** EXERCISE OBJECTIVE **
In the entries below, find the line with "## 📘 Introduction" and the line with "- **Practical Applications:**". Return those two lines and all lines between them, exactly.

** DATA EXCERPTS **
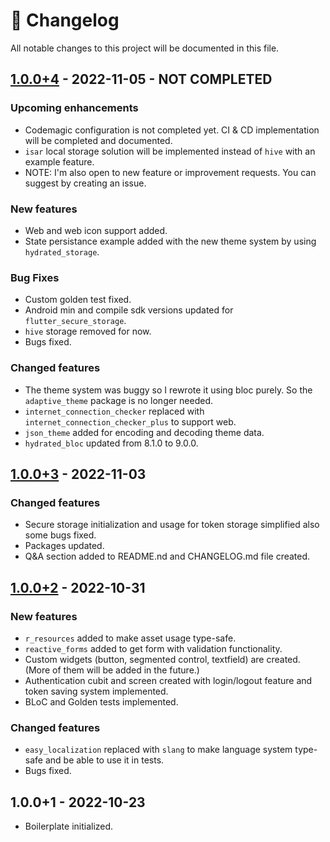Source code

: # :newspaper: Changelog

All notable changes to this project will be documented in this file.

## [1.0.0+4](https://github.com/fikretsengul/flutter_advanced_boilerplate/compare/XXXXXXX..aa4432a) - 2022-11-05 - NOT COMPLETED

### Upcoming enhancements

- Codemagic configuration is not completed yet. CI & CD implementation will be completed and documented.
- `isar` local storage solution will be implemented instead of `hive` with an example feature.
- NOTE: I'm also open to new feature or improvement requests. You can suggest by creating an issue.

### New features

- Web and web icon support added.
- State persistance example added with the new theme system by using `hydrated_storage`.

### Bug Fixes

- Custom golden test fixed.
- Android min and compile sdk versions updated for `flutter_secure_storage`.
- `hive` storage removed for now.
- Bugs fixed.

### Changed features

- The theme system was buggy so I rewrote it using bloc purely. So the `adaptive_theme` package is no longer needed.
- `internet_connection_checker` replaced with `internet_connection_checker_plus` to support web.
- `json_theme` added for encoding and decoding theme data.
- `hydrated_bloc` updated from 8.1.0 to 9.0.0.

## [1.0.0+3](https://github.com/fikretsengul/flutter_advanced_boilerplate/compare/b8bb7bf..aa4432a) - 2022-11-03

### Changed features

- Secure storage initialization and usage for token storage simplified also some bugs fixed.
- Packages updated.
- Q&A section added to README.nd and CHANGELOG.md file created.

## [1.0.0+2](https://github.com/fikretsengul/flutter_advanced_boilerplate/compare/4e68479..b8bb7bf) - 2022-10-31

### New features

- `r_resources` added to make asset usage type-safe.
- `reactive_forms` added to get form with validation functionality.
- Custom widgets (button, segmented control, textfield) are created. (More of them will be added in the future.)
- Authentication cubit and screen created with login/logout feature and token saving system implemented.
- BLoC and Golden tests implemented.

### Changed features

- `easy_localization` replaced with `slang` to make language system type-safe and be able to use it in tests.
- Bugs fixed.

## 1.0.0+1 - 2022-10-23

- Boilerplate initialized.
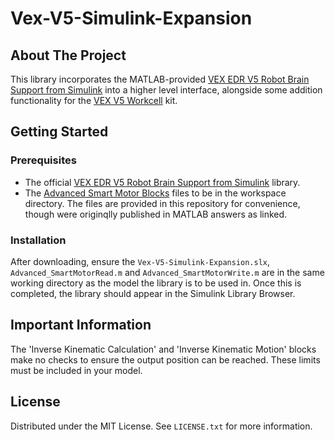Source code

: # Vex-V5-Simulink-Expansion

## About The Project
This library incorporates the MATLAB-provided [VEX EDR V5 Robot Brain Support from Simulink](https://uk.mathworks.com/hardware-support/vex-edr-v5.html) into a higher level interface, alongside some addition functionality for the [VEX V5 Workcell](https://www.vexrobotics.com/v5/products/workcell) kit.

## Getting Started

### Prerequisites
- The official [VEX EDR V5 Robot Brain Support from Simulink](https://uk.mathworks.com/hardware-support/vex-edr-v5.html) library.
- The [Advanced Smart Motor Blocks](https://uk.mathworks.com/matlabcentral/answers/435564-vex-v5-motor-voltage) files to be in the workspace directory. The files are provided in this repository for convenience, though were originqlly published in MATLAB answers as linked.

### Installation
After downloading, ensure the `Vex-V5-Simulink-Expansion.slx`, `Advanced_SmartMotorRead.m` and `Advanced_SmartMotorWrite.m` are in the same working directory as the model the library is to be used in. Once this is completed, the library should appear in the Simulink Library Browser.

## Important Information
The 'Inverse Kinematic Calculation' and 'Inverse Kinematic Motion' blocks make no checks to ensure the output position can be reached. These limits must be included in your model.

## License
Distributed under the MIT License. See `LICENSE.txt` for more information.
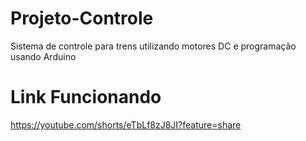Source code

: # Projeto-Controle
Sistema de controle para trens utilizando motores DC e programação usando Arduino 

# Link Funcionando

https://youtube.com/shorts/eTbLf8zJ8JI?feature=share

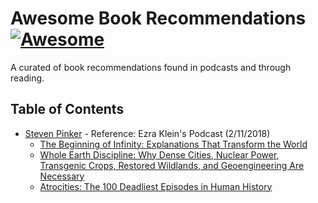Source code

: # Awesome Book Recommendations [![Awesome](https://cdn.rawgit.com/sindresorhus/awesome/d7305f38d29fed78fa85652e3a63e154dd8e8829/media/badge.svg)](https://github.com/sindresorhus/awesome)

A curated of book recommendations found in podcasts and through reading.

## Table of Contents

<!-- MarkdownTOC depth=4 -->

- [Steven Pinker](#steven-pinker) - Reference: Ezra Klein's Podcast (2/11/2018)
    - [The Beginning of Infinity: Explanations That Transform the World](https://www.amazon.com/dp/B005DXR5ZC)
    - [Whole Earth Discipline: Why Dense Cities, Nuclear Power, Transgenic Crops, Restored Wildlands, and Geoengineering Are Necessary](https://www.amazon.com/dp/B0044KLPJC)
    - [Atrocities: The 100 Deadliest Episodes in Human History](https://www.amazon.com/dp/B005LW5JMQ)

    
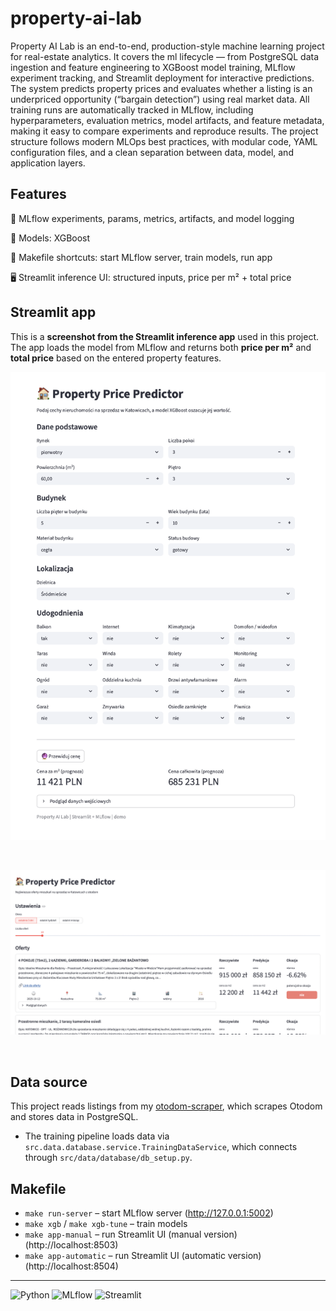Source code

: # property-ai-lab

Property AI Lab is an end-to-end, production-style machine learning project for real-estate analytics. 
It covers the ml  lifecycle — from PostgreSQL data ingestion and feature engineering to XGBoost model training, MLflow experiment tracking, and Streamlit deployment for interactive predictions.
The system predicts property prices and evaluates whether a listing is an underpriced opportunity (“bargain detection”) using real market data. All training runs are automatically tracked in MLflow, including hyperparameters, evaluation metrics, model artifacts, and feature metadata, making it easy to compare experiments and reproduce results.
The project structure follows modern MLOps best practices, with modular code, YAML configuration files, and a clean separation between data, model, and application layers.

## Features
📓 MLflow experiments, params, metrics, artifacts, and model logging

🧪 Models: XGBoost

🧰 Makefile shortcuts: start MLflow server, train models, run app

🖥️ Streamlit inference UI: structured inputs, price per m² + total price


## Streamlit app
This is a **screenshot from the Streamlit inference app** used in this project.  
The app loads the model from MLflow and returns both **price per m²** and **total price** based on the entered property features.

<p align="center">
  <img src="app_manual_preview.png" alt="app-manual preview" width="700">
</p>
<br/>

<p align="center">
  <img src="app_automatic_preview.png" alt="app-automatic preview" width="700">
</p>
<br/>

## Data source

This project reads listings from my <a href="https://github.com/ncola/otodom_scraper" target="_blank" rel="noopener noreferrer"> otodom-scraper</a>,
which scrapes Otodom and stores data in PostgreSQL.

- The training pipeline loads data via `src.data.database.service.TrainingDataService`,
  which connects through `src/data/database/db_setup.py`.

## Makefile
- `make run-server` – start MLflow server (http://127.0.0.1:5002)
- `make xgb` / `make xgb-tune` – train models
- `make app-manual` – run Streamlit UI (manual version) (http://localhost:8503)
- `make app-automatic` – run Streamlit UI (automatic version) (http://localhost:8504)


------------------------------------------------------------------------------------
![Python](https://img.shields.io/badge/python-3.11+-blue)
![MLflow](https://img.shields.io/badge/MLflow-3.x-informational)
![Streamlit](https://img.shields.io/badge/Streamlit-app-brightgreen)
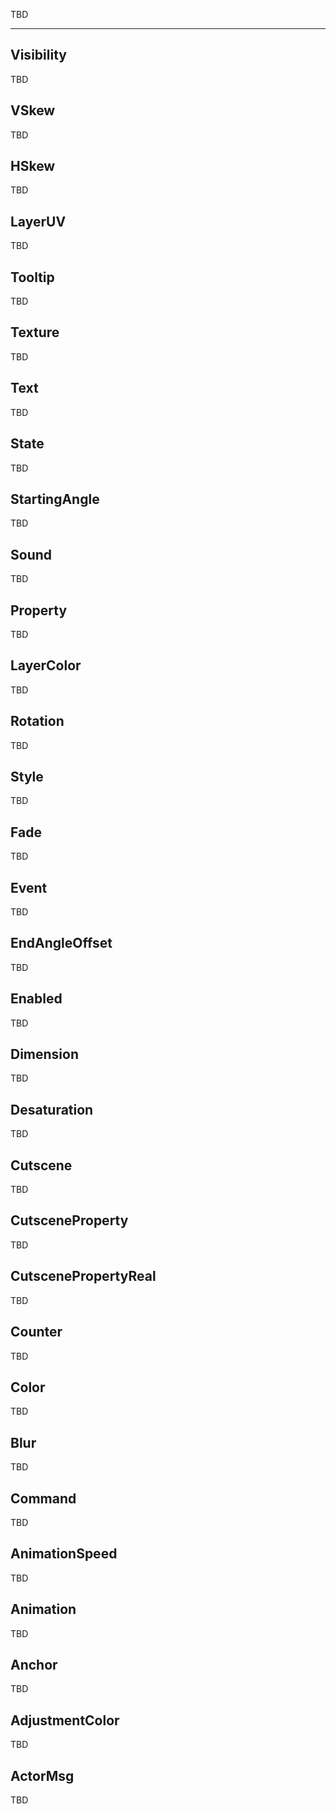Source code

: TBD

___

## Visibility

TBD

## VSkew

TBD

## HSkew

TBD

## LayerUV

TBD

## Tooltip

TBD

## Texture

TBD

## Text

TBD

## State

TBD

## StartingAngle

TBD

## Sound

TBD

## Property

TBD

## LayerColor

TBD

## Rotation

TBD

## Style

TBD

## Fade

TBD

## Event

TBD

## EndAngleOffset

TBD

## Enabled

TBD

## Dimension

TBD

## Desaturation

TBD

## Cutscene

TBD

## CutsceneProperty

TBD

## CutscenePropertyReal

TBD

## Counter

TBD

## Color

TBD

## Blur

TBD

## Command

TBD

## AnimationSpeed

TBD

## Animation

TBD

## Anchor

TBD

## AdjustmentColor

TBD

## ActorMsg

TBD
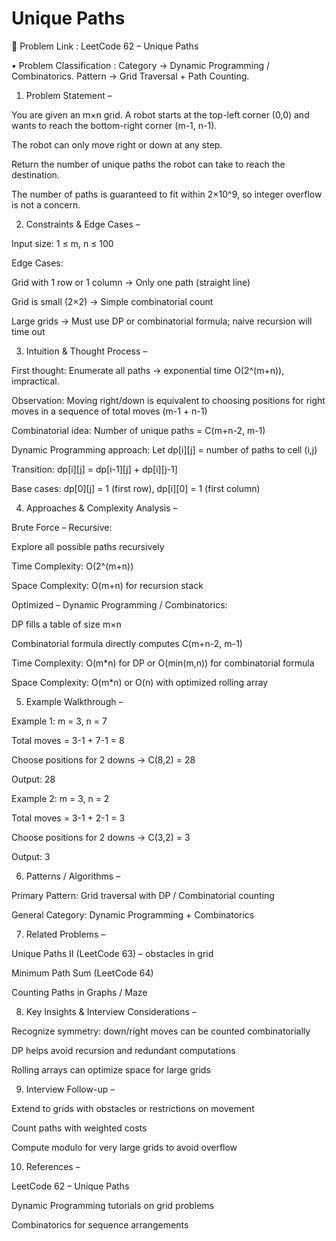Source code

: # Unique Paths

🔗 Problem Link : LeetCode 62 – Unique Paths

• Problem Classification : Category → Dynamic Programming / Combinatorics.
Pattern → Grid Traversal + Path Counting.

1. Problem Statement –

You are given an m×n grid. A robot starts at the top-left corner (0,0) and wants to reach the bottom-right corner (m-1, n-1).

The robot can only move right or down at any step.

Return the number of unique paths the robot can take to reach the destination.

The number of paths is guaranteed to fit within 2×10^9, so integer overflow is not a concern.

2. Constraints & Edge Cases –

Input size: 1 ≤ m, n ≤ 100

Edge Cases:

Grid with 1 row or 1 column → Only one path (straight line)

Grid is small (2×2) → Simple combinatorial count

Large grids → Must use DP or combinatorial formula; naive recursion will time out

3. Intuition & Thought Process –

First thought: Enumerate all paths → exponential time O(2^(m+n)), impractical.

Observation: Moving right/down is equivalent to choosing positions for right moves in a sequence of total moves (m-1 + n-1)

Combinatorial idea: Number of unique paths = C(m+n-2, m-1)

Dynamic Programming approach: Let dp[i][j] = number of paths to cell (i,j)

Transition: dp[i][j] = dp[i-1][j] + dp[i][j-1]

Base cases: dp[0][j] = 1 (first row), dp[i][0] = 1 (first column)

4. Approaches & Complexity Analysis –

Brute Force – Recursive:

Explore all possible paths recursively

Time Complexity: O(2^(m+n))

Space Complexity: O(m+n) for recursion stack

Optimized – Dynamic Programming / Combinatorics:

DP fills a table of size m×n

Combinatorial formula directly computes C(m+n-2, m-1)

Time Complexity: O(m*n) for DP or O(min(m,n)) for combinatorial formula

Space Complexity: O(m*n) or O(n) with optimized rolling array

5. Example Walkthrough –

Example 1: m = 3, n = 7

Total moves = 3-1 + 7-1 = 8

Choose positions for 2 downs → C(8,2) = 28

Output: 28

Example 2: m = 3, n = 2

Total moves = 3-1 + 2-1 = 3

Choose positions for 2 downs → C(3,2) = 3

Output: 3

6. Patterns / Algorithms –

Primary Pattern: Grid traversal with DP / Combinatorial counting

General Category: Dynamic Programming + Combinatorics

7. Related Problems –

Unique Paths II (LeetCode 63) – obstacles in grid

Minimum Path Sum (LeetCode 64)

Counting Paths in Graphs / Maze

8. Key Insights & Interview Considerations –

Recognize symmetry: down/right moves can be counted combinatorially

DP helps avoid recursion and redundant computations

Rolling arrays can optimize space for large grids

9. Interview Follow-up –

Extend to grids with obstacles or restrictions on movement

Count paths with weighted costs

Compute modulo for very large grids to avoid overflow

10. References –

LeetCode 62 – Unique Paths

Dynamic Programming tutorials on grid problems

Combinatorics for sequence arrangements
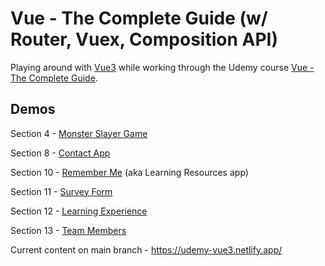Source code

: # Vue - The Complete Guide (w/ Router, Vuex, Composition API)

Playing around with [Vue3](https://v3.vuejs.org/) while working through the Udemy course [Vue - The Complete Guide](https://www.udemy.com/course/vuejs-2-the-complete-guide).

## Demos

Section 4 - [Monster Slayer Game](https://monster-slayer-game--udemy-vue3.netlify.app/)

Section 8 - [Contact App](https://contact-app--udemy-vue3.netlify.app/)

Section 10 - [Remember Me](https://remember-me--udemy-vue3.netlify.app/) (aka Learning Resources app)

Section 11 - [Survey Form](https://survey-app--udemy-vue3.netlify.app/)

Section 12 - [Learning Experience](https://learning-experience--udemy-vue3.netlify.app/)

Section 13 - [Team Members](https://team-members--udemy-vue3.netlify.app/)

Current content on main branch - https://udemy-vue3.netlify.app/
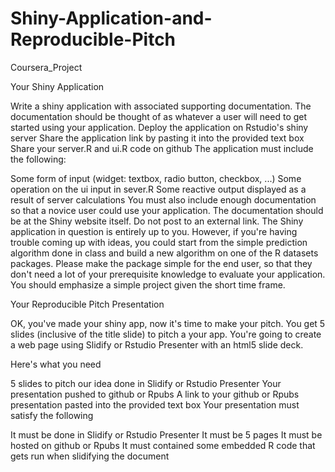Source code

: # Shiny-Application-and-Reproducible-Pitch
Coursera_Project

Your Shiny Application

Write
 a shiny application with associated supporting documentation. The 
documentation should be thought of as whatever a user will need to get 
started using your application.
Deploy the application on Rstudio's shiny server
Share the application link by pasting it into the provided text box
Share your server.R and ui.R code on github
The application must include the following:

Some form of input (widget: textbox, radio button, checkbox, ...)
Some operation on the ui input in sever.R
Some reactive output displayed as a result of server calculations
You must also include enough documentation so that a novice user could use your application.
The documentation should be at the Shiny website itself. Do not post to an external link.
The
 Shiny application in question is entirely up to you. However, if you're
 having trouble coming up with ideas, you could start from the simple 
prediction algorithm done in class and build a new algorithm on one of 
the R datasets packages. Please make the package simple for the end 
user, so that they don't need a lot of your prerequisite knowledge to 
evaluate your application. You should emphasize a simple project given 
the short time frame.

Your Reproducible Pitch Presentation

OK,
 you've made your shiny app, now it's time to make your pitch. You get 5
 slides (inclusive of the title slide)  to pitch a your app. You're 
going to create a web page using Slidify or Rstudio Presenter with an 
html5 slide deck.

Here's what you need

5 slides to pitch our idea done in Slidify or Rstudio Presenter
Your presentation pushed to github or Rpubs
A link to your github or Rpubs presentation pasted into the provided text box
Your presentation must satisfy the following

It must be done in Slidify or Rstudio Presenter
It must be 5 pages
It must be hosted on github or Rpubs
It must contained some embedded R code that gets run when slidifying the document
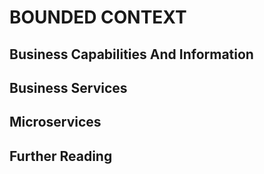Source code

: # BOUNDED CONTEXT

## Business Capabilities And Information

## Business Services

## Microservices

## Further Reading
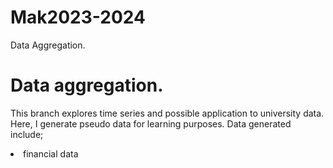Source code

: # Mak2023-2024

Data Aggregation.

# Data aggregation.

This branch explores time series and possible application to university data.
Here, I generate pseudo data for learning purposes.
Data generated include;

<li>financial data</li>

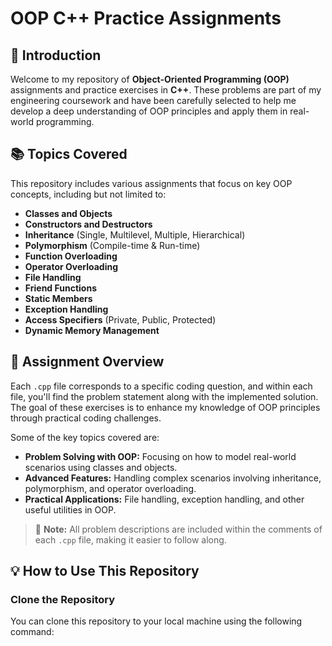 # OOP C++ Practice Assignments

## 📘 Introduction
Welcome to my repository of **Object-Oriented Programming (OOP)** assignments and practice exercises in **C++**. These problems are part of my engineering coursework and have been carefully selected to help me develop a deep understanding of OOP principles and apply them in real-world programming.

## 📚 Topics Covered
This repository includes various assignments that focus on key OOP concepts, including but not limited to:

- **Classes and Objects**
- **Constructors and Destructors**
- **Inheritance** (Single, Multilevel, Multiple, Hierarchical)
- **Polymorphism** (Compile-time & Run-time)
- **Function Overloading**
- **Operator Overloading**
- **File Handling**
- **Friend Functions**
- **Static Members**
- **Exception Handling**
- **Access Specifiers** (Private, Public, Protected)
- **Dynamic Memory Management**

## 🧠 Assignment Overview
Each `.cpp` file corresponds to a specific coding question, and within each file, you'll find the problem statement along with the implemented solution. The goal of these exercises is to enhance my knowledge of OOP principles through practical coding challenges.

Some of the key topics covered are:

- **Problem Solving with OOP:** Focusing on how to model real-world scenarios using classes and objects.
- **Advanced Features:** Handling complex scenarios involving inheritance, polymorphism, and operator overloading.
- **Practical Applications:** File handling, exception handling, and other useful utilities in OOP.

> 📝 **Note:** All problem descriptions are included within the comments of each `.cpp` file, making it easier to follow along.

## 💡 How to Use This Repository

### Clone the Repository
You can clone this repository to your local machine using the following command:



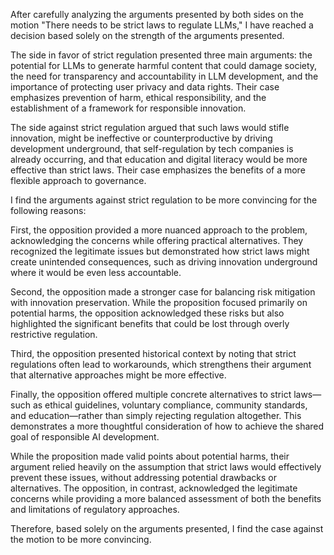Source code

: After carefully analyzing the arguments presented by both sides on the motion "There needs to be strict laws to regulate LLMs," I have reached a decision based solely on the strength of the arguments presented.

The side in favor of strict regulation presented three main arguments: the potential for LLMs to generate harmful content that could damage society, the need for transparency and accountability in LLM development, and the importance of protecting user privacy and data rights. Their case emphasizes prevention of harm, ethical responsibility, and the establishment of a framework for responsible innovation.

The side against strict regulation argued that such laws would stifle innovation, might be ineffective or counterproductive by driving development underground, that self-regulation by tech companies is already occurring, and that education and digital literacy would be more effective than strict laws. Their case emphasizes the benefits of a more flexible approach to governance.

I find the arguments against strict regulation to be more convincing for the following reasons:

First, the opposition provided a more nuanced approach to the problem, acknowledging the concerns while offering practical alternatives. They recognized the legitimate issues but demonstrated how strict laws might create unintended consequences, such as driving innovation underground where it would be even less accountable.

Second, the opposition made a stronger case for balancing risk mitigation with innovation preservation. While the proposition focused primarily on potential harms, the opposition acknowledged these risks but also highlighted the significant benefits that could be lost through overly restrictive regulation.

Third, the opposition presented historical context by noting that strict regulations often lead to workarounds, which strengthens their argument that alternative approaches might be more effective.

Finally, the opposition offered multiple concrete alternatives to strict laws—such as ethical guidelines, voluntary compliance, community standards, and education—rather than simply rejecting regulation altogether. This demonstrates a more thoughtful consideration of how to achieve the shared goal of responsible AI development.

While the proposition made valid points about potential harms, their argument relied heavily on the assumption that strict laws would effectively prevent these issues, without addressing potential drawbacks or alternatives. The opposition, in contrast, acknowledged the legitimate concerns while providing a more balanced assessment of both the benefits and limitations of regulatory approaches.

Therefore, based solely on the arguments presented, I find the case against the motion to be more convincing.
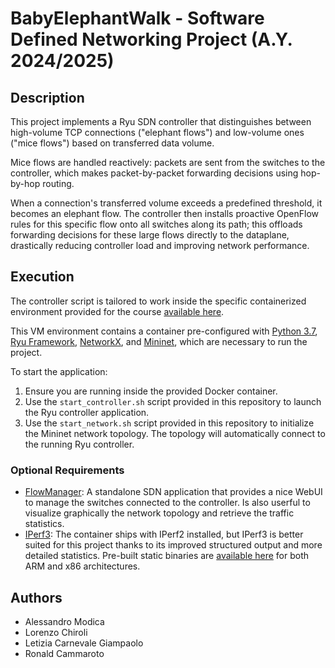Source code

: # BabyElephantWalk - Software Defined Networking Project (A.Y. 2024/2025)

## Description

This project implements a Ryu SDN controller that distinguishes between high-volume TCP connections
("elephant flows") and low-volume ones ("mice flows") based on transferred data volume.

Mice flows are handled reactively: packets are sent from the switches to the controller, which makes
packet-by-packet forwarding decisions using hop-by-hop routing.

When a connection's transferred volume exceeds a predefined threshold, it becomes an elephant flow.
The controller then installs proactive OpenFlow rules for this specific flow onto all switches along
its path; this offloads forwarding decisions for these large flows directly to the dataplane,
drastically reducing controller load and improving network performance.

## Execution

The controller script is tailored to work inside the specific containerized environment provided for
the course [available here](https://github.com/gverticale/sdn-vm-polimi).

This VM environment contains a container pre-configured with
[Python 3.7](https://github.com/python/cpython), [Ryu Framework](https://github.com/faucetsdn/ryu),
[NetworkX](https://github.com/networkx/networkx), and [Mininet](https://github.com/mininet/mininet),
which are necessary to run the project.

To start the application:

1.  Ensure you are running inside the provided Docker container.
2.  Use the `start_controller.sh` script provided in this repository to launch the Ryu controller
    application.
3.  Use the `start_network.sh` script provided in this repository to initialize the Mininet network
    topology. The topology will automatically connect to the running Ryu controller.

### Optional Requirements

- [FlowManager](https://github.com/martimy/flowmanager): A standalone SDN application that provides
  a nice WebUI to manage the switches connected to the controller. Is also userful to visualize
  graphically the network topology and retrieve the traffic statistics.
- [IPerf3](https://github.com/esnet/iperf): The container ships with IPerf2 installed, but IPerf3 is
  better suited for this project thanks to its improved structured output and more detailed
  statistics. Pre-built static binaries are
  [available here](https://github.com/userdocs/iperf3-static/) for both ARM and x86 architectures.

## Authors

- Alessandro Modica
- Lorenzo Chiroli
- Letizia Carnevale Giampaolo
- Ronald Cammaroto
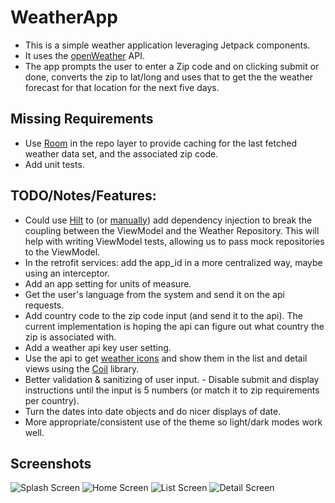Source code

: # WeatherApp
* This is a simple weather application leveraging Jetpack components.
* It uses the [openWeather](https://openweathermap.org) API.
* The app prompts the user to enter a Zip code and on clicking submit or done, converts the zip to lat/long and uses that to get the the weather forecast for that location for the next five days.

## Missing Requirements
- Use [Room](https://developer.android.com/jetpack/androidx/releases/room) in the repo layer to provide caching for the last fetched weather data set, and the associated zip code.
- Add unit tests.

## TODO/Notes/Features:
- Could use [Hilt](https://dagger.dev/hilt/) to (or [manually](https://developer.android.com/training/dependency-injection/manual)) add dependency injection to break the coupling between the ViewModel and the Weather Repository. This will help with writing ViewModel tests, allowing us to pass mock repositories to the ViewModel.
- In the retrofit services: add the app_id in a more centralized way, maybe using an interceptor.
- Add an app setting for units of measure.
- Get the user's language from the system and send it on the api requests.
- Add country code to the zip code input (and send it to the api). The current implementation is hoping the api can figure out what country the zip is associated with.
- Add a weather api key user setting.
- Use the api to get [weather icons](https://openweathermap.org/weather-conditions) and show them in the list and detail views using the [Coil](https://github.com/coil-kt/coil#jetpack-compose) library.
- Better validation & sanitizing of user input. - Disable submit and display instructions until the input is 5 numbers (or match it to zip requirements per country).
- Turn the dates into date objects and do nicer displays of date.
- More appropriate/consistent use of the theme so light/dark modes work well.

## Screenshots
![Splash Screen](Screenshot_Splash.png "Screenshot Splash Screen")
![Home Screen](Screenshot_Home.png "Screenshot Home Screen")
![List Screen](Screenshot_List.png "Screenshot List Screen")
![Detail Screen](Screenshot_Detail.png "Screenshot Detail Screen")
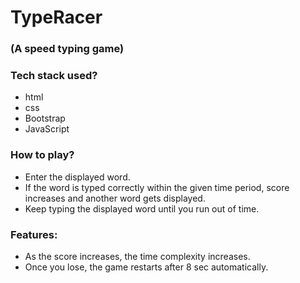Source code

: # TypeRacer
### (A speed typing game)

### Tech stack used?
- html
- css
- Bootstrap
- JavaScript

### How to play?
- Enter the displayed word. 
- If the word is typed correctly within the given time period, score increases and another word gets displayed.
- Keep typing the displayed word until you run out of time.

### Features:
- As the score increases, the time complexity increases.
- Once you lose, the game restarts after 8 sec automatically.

** RESULT FOR THIS EXERCISE **
## 📘 Introduction
Welcome to my repository of **Object-Oriented Programming (OOP)** assignments and practice exercises in **C++**. These problems are part of my engineering coursework and have been carefully selected to help me develop a deep understanding of OOP principles and apply them in real-world programming.

## 📚 Topics Covered
This repository includes various assignments that focus on key OOP concepts, including but not limited to:

- **Classes and Objects**
- **Constructors and Destructors**
- **Inheritance** (Single, Multilevel, Multiple, Hierarchical)
- **Polymorphism** (Compile-time & Run-time)
- **Function Overloading**
- **Operator Overloading**
- **File Handling**
- **Friend Functions**
- **Static Members**
- **Exception Handling**
- **Access Specifiers** (Private, Public, Protected)
- **Dynamic Memory Management**

## 🧠 Assignment Overview
Each `.cpp` file corresponds to a specific coding question, and within each file, you'll find the problem statement along with the implemented solution. The goal of these exercises is to enhance my knowledge of OOP principles through practical coding challenges.

Some of the key topics covered are:

- **Problem Solving with OOP:** Focusing on how to model real-world scenarios using classes and objects.
- **Advanced Features:** Handling complex scenarios involving inheritance, polymorphism, and operator overloading.
- **Practical Applications:** File handling, exception handling, and other useful utilities in OOP.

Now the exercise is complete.